Stream BQ results to Parquet instead of loading into memory

Replace to_arrow() (loads entire result into RAM) with to_arrow_iterable() (streams RecordBatches). Each batch is written directly to disk via ParquetWriter - constant memory regardless of table size. Prevents OOM on 8GB server for multi-million row tables.
2026-03-11 20:13:03 +01:00 · 2026-03-11 20:13:03 +01:00 · ee70da86c3
commit ee70da86c3
parent a191ede28c
3 changed files with 137 additions and 32 deletions
--- a/connectors/bigquery/adapter.py
+++ b/connectors/bigquery/adapter.py
@ -132,42 +132,66 @@ class BigQueryDataSource(DataSource):

    def _full_refresh(self, table_config: TableConfig) -> Dict[str, Any]:
        """
-        Full refresh: read entire table and replace Parquet file.
+        Full refresh: stream table from BQ and write to Parquet in batches.
+
+        Uses streaming (constant memory) instead of loading entire table into RAM.
+        Each RecordBatch from BQ is written directly to disk via ParquetWriter.
        """
-        logger.info(f"Full refresh: {table_config.name}")
+        logger.info(f"Full refresh (streaming): {table_config.name}")

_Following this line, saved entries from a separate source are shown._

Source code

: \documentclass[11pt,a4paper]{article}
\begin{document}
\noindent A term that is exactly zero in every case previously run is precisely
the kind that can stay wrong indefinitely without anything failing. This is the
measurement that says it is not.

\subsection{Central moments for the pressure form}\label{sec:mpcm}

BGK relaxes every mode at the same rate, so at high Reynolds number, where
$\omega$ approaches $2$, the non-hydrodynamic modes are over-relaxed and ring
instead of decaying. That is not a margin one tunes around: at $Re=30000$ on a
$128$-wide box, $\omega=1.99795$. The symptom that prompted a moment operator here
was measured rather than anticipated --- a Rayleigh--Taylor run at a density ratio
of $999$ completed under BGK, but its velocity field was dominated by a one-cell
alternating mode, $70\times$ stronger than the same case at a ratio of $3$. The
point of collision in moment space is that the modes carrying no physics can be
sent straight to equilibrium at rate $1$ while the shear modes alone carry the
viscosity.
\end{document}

        parquet_path = self.config.get_parquet_path(table_config)
        date_columns = self.bq_client.get_date_columns(table_config.id)
        pyarrow_schema = self.bq_client.get_pyarrow_schema(table_config.id)

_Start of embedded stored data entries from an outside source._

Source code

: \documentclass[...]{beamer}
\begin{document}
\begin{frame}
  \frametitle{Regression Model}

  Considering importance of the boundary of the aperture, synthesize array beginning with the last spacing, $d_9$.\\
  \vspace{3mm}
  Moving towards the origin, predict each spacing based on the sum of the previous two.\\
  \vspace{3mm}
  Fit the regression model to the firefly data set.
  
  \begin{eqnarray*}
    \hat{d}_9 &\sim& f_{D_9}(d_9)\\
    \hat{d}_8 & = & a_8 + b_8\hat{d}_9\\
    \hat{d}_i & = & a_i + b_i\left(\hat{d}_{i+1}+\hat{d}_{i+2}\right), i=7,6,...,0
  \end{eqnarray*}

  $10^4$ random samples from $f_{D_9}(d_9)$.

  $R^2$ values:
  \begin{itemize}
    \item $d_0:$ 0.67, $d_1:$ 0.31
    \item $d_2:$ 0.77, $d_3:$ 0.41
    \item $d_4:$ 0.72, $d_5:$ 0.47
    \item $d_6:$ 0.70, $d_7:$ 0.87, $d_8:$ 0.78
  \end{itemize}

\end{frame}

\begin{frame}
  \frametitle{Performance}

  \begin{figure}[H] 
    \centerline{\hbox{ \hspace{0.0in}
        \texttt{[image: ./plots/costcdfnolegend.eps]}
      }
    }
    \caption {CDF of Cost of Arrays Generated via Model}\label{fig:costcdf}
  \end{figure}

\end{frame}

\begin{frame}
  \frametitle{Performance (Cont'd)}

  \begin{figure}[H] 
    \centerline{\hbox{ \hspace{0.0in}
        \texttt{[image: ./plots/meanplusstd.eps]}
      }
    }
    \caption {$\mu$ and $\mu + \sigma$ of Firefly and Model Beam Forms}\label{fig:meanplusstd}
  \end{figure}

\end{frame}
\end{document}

-        # Read full table from BigQuery -> PyArrow
-        arrow_table = self.bq_client.read_table(
+        parquet_path.parent.mkdir(parents=True, exist_ok=True)
+
+        # Stream BQ results directly to Parquet file (constant memory)
+        writer = None
+        total_rows = 0
+        num_columns = 0
+
+        for batch in self.bq_client.read_table_streaming(
            table_config.id,
            columns=table_config.columns,
            row_filter=table_config.row_filter,
-        )
+        ):
+            if batch.num_rows == 0:
+                continue

-        # Apply schema enforcement
+            # Convert batch to table for schema enforcement
+            chunk = pa.Table.from_batches([batch])
            if date_columns:
-            arrow_table = convert_date_columns_to_date32(arrow_table, date_columns)
+                chunk = convert_date_columns_to_date32(chunk, date_columns)
            if pyarrow_schema:
-            arrow_table = apply_schema_to_table(arrow_table, pyarrow_schema)
+                chunk = apply_schema_to_table(chunk, pyarrow_schema)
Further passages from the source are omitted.